Может быть, то, что я пишу – слишком общо, грубо и наивно. Но ведь я и не министр иностранных дел. Я намечаю сегодняшнюю схему действий – и, вопреки всем политикам мира, буду утверждать, что сию минуту, для нас, для войны, она верна. Осуществима? Нет?

Даже если неосуществима. Долг Керенского – пытаться ее осуществить.

Он один. Какое несчастие. Ему надо действовать обеими руками (одной – за мир, другой – за утверждение защитной силы). Но левая рука его схвачена "глупцами или изменниками", а правую крепко держит Милюков с "победным концом". (Ведь Милюков – министр иностранных дел.)

Если будет крах… не хочу, не время судить, да и не все ли равно, кто виноват, когда уже будет крах! Но как тяжело, если он все-таки придет и если из-за него выглянут не только глупые и изменческие рожи, но лица людей честных, искренних и слепых; если еще раз выглянет лик думского "блока" беспомощной гримасой.

И к чему кипим мы во всем этом с такой глупой самоотверженностью? Самим нам негде своего слова сказать, "партийность" газетная теперь особенно расцветает, а туда "свободных" граждан не пускают. Внепартийная же наша печать вся такова, что в нее, особенно в данное время, мы сами не пойдем. Вся вроде "Русской воли" с ее красным бантом.

Писателям писать негде. Но мы примиряемся с ролью "тайных советников" и весьма самоотверженно ее исполняем. Сегодня я серьезно потребовала у Сытина, чтобы он поддержал газету Зензинова, а не Горького, ибо за Зензиновым стоит Керенский.

Керенский – тот же Керенский, что кашлял у нас в углу, запускал попавшийся под руку случайный детский волчок с моего стола (во время какого-то интеллигентского собрания. И так запустил, что доселе половины волчка нету, где-нибудь под книжными шкафами или архивными ящиками). Тот же Керенский, который говорил речь за моим стулом в Религ. – Филос. собрании, где дальше, за ним, стоял во весь рост Николай II, а я, в маленьком ручном зеркале, сблизив два лица, смотрела на них. До сих пор они остались у меня в зрительной памяти – рядом. Лицо Керенского – узкое, бледно-белое, с узкими глазами, с ребячески оттопыренной верхней губой, странное, подвижное, все – живое, чем-то напоминающее лицо Пьеро. Лицо Николая – спокойное, незначительно приятное (и, видно, очень схожее). Добрые… или нет, какие то "молчащие" глаза. Этот офицер был – точно отсутствовал. Страшно был – и все-таки страшно не был. Непередаваемое впечатление (и тогда) от сближенности обоих лиц. Торчащие кверху, короткие, волосы Пьеро-Керенского – и реденькие, гладенько-причесанные волосики приятного офицера. Крамольник – и царь. Пьеро – и "чародей". С.-р. под наблюдением охранки – и Его Величество Император Божьей милостью.

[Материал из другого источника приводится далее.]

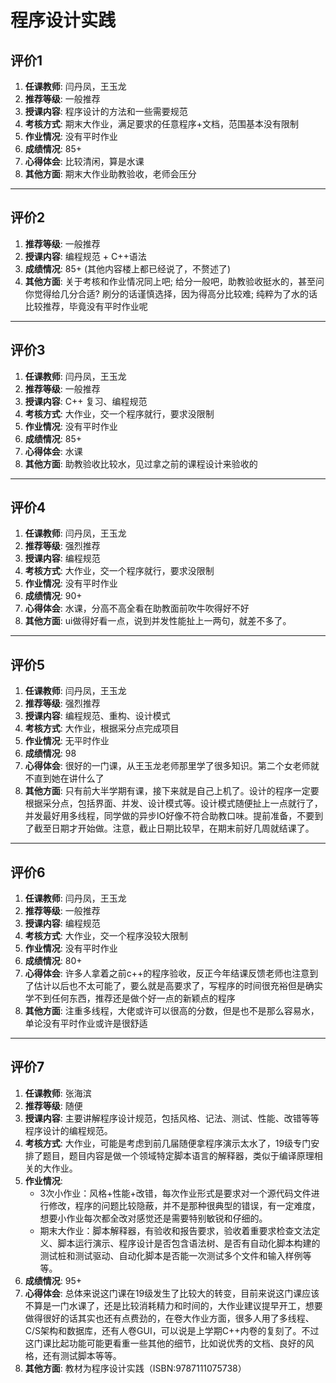 # 程序设计实践

## 评价1

1. **任课教师**: 闫丹凤，王玉龙
2. **推荐等级**: 一般推荐
3. **授课内容**: 程序设计的方法和一些需要规范
4. **考核方式**: 期末大作业，满足要求的任意程序+文档，范围基本没有限制
5. **作业情况**: 没有平时作业
6. **成绩情况**: 85+
7. **心得体会**: 比较清闲，算是水课
8. **其他方面**: 期末大作业助教验收，老师会压分

---

## 评价2

1. **推荐等级**: 一般推荐
2. **授课内容**: 编程规范 + C++语法
3. **成绩情况**: 85+ (其他内容楼上都已经说了，不赘述了)
4. **其他方面**: 关于考核和作业情况同上吧; 给分一般吧，助教验收挺水的，甚至问你觉得给几分合适? 刷分的话谨慎选择，因为得高分比较难; 纯粹为了水的话比较推荐，毕竟没有平时作业呢

---

## 评价3

1. **任课教师**: 闫丹凤，王玉龙
2. **推荐等级**: 一般推荐
3. **授课内容**: C++ 复习、编程规范
4. **考核方式**: 大作业，交一个程序就行，要求没限制
5. **作业情况**: 没有平时作业
6. **成绩情况**: 85+
7. **心得体会**: 水课
8. **其他方面**: 助教验收比较水，见过拿之前的课程设计来验收的

---

## 评价4

1. **任课教师**: 闫丹凤，王玉龙
2. **推荐等级**: 强烈推荐
3. **授课内容**: 编程规范
4. **考核方式**: 大作业，交一个程序就行，要求没限制
5. **作业情况**: 没有平时作业
6. **成绩情况**: 90+
7. **心得体会**: 水课，分高不高全看在助教面前吹牛吹得好不好
8. **其他方面**: ui做得好看一点，说到并发性能扯上一两句，就差不多了。

---

## 评价5

1. **任课教师**: 闫丹凤，王玉龙
2. **推荐等级**: 强烈推荐
3. **授课内容**: 编程规范、重构、设计模式
4. **考核方式**: 大作业，根据采分点完成项目
5. **作业情况**: 无平时作业
6. **成绩情况**: 98
7. **心得体会**: 很好的一门课，从王玉龙老师那里学了很多知识。第二个女老师就不直到她在讲什么了
8. **其他方面**: 只有前大半学期有课，接下来就是自己上机了。设计的程序一定要根据采分点，包括界面、并发、设计模式等。设计模式随便扯上一点就行了，并发最好用多线程，同学做的异步IO好像不符合助教口味。提前准备，不要到了截至日期才开始做。注意，截止日期比较早，在期末前好几周就结课了。

---

## 评价6

1. **任课教师**: 闫丹凤，王玉龙
2. **推荐等级**: 一般推荐
3. **授课内容**: 编程规范
4. **考核方式**: 大作业，交一个程序没较大限制
5. **作业情况**: 没有平时作业
6. **成绩情况**: 80+
7. **心得体会**: 许多人拿着之前c++的程序验收，反正今年结课反馈老师也注意到了估计以后也不太可能了，要么就是高要求了，写程序的时间很充裕但是确实学不到任何东西，推荐还是做个好一点的新颖点的程序
8. **其他方面**: 注重多线程，大佬或许可以很高的分数，但是也不是那么容易水，单论没有平时作业或许是很舒适

---

## 评价7

1. **任课教师**: 张海滨
2. **推荐等级**: 随便
3. **授课内容**: 主要讲解程序设计规范，包括风格、记法、测试、性能、改错等等程序设计的编程规范。
4. **考核方式**: 大作业，可能是考虑到前几届随便拿程序演示太水了，19级专门安排了题目，题目内容是做一个领域特定脚本语言的解释器，类似于编译原理相关的大作业。
5. **作业情况**: 
   - 3次小作业：风格+性能+改错，每次作业形式是要求对一个源代码文件进行修改，程序的问题比较隐蔽，并不是那种很典型的错误，有一定难度，想要小作业每次都全改对感觉还是需要特别敏锐和仔细的。
   - 期末大作业：脚本解释器，有验收和报告要求，验收着重要求检查文法定义、脚本运行演示、程序设计是否包含语法树、是否有自动化脚本构建的测试桩和测试驱动、自动化脚本是否能一次测试多个文件和输入样例等等。
6. **成绩情况**: 95+
7. **心得体会**: 总体来说这门课在19级发生了比较大的转变，目前来说这门课应该不算是一门水课了，还是比较消耗精力和时间的，大作业建议提早开工，想要做得很好的话其实也还有点费劲的，在卷大作业方面，很多人用了多线程、C/S架构和数据库，还有人卷GUI，可以说是上学期C++内卷的复刻了。不过这门课比起功能可能更看重一些其他的细节，比如说优秀的文档、良好的风格，还有测试脚本等等。
8. **其他方面**: 教材为程序设计实践（ISBN:9787111075738）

Сколько месяцев прошло? Крамольник – министр, царь под арестом, под охраной этого же крамольника. Я читала самые волшебные страницы самой интересной книги – Истории; и для меня, современницы, эти страницы иллюстрированы. Чародей, бедный, как смотрят теперь твои голубые глаза? Верно, с тем же спокойствием Небытия.

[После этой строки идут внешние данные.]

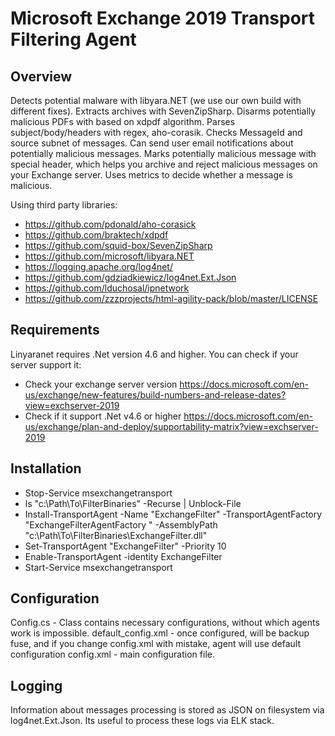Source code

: Microsoft Exchange 2019 Transport Filtering Agent
==================

## Overview
Detects potential malware with libyara.NET (we use our own build with different fixes).
Extracts archives with SevenZipSharp.
Disarms potentially malicious PDFs with based on xdpdf algorithm.
Parses subject/body/headers with regex, aho-corasik.
Checks MessageId and source subnet of messages.
Can send user email notifications about potentially malicious messages.
Marks potentially malicious message with special header, which helps you archive and reject malicious messages on your Exchange server.
Uses metrics to decide whether a message is malicious.

Using third party libraries:
* https://github.com/pdonald/aho-corasick
* https://github.com/braktech/xdpdf
* https://github.com/squid-box/SevenZipSharp
* https://github.com/microsoft/libyara.NET
* https://logging.apache.org/log4net/
* https://github.com/gdziadkiewicz/log4net.Ext.Json
* https://github.com/lduchosal/ipnetwork
* https://github.com/zzzprojects/html-agility-pack/blob/master/LICENSE

## Requirements
Linyaranet requires .Net version 4.6 and higher. You can check if your server support it:
* Check your exchange server version https://docs.microsoft.com/en-us/exchange/new-features/build-numbers-and-release-dates?view=exchserver-2019
* Check if it support .Net v4.6 or higher https://docs.microsoft.com/en-us/exchange/plan-and-deploy/supportability-matrix?view=exchserver-2019

## Installation
* Stop-Service msexchangetransport
* ls "c:\Path\To\FilterBinaries" -Recurse | Unblock-File
* Install-TransportAgent -Name "ExchangeFilter" -TransportAgentFactory  "ExchangeFilterAgentFactory " -AssemblyPath "c:\Path\To\FilterBinaries\ExchangeFilter.dll"
* Set-TransportAgent "ExchangeFilter" -Priority 10
* Enable-TransportAgent -identity ExchangeFilter
* Start-Service msexchangetransport

## Configuration
Config.cs - Class contains necessary configurations, without which agents work is impossible.
default_config.xml - once configured, will be backup fuse, and if you change config.xml with mistake, agent will use default configuration
config.xml - main configuration file.

## Logging
Information about messages processing is stored as JSON on filesystem via log4net.Ext.Json. Its useful to process these logs via ELK stack.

Но я совсем отошла в сторону – в незабываемое впечатление аккорда двух лиц – Керенского и Николая II. Аккорда такого диссонирующего – и пленительного, и странного.

Возвращаюсь. Итак, сегодня – это все тот же Керенский. Тот же… и чем-то неуловимо уже другой. Он в черной тужурке (министр-товарищ), как никогда не ходил раньше. Раньше он даже был "элегантен", без всякого внешнего "демократизма". Он спешит, как всегда, сердится, как всегда… Честное слово, я не могу поймать в словах его перемену, и, однако, она уже есть. Она чувствуется.